Whereas Runx2 is necessary for bone formation and cartilage hypertrophy, it is unclear why Runx2 induces markers of chondrocyte hypertrophy only in chondrocytes. We document that chondrocytes either contain a cofactor, which can be induced in somitic cells by prochondrogenic signals, that is necessary for Runx2 to induce chondrocyte hypertrophy or, alternatively, lack a repressor of this maturation program. Sequential Shh and bone morphogenetic protein (BMP) signals or forced expression of either Nkx3.2 or Sox9 (plus BMP signals) induces chondrogenesis in presomitic mesoderm and simultaneously induces a competence for Runx2 to activate the chondrocyte maturation program. The ability of either sequential Shh and BMP signals or retrovirus‐encoded Nkx3.2 or Sox9 to induce this competence correlates with their ability to activate chondrogenesis in various embryonic tissues. Consistent with these findings in embryonic tissues, we have found that cotransfected Runx2 and Smad1 are able to induce the expression of a reporter construct driven by the collagen X regulatory sequences in chondrocytes but not in fibroblasts. In contrast, both Runx2 and Smad1 are competent to activate reporters driven by either reiterated Runx or Smad binding sites, respectively, in both cell types. As Sox9 and Nkx3.2 have previously been shown to block chondrocyte maturation in vivo, our findings suggest that these transcription factors can, in addition, either induce the expression or activity of a factor in chondrocytes that is required for Runx2 to activate the chondrocyte maturation program, or alternatively that these transcription factors block the expression or activity of a repressor of this maturation program. Developmental Dynamics 236:1954–1962, 2007.

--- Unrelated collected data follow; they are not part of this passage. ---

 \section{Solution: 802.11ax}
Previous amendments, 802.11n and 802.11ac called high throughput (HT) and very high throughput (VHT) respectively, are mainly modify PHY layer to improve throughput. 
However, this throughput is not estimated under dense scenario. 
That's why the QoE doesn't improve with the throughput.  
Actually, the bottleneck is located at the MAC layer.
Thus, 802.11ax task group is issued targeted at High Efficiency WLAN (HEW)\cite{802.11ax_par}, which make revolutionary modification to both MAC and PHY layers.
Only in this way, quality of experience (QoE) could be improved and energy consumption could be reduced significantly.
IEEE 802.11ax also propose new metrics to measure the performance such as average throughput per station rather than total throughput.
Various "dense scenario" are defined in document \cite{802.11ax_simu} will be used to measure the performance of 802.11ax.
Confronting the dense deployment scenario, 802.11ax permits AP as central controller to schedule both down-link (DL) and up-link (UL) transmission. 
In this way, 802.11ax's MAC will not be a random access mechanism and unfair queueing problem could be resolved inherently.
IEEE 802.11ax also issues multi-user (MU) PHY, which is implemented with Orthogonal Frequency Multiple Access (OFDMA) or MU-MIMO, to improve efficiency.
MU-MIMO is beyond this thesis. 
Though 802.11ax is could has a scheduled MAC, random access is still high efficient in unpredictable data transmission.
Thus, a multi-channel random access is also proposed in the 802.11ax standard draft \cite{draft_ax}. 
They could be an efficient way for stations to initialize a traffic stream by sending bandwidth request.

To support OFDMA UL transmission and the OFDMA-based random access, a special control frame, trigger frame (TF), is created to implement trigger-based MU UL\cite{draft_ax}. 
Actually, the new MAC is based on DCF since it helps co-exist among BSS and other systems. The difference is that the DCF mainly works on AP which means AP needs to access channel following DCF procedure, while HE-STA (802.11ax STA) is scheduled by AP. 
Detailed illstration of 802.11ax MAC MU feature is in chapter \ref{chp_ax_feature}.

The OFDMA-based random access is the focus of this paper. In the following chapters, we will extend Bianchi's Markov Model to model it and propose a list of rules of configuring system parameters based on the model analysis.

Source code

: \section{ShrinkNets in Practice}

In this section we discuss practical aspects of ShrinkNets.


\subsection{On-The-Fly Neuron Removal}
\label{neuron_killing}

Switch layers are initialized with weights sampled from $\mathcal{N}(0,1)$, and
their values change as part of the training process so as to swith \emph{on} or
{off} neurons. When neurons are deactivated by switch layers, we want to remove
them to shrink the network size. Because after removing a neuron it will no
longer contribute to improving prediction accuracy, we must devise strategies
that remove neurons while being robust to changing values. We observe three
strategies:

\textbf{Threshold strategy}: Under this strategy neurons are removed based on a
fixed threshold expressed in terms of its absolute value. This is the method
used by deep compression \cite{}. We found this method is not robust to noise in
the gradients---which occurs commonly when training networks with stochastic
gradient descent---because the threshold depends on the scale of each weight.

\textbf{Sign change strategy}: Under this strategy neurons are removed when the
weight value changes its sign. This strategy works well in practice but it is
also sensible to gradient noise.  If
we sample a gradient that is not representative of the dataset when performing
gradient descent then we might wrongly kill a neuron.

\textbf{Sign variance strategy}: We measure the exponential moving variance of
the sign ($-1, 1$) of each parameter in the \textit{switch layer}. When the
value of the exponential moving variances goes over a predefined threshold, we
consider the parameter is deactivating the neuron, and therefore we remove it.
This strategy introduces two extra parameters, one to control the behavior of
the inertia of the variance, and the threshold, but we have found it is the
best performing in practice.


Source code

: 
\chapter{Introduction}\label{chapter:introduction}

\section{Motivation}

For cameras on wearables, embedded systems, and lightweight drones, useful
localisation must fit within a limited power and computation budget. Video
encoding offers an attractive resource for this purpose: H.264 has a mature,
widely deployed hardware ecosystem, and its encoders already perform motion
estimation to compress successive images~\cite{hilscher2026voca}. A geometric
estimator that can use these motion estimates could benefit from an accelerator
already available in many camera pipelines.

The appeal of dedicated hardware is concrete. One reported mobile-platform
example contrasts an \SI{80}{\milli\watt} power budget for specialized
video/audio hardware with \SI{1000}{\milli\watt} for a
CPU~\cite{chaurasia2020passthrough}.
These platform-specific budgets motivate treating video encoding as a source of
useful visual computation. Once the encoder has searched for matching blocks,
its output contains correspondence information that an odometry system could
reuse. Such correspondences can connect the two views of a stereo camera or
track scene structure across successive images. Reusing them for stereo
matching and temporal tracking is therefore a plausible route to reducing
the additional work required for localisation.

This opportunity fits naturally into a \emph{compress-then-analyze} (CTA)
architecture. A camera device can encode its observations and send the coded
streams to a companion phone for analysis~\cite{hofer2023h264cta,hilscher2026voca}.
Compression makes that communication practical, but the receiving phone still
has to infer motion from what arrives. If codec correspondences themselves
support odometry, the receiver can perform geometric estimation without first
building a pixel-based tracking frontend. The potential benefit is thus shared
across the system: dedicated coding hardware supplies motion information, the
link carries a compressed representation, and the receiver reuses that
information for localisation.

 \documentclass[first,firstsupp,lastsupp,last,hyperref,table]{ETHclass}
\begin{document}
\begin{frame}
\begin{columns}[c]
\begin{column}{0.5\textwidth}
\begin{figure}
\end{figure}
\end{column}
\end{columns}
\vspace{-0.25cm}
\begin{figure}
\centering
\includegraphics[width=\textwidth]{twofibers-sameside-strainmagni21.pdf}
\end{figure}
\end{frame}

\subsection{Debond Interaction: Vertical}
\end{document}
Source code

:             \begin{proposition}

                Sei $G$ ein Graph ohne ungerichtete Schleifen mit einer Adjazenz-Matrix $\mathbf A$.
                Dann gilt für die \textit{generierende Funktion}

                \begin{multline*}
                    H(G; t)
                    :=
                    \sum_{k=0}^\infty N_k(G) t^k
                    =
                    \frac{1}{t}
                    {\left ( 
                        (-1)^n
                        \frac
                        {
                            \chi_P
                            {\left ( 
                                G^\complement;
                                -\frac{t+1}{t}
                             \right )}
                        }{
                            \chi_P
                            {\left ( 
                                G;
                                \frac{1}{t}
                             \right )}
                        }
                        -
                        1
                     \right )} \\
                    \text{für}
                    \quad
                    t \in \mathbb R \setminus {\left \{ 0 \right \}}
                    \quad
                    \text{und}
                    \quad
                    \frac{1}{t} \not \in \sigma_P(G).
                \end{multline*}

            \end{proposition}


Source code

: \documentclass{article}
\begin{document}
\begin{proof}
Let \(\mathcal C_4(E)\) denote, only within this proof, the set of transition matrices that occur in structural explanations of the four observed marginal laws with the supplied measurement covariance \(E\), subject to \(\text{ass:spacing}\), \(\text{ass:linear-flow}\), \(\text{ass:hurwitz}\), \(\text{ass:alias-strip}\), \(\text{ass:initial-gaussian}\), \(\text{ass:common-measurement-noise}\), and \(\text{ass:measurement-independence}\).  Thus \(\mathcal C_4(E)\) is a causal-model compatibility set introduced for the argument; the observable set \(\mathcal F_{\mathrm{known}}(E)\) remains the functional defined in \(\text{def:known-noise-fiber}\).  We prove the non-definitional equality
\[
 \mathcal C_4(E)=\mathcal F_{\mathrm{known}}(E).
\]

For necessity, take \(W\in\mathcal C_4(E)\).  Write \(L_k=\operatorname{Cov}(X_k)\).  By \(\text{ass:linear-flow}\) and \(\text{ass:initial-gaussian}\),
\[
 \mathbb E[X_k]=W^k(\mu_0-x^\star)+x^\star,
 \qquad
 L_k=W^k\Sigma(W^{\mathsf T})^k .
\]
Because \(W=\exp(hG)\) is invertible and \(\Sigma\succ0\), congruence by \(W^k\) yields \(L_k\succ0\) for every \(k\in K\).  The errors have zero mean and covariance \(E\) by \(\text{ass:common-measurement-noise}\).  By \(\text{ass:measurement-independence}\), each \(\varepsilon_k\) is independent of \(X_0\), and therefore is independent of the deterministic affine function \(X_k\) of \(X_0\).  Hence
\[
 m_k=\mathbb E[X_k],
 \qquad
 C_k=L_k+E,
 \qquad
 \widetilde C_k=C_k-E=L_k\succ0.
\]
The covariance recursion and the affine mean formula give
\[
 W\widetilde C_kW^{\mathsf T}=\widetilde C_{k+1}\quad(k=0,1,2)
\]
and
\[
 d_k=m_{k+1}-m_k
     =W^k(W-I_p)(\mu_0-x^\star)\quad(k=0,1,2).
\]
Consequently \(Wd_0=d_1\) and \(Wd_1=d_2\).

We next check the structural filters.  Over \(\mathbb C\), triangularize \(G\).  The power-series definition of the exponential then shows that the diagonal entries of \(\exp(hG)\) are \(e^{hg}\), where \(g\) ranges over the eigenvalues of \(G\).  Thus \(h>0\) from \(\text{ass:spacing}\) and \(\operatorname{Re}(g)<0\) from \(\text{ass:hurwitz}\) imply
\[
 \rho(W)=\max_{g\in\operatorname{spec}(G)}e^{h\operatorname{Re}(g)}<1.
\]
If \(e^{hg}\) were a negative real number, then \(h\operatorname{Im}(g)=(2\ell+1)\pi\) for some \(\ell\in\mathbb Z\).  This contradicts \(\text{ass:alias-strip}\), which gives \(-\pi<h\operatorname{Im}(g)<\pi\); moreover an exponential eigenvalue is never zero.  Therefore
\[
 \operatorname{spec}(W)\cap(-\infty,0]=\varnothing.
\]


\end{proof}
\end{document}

BMP-mediated induction of GATA4/5/6 blocks somitic responsiveness to SHH

The relative timing of SHH and BMP signals controls whether presomitic mesoderm (PSM) cells will adopt either a chondrogenic or lateral plate mesoderm fate. Here we document that SHH-mediated induction of Nkx3.2 maintains the competence of somitic cells to initiate chondrogenesis in response to subsequent BMP signals by repressing BMP-dependent induction of GATA genes. Conversely, administration of BMP signals to PSM or forced expression of GATA family members in chick PSM explants blocks induction of hedgehog-dependent gene expression. We demonstrate that GATA factors can interact with Gli factors and can recruit the transcriptional co-factor FOG1 (ZFPM1) to the regulatory region of the mouse Gli1 gene, repressing the induction of Gli1 by SHH by binding to both GATA and Gli binding sites. Knockdown of FOG1 reverses the ability of GATA factors to repress Gli1 expression. Our findings uncover a novel role for GATA transcription factors as repressors of hedgehog signaling, and document that NKX3.2 maintains the ability of sclerotomal cells to express SHH transcriptional targets in the presence of BMP signals by repressing the induction of Gata4/5/6.

Identification of a Prg4-positive articular cartilage progenitor cell population

To generate knockin mice that express a tamoxifen‐inducible Cre recombinase from the Prg4 locus (Prg4GFPCreERt2 mice) and to use these animals to fate‐map the progeny of Prg4‐positive articular cartilage cells at various ages.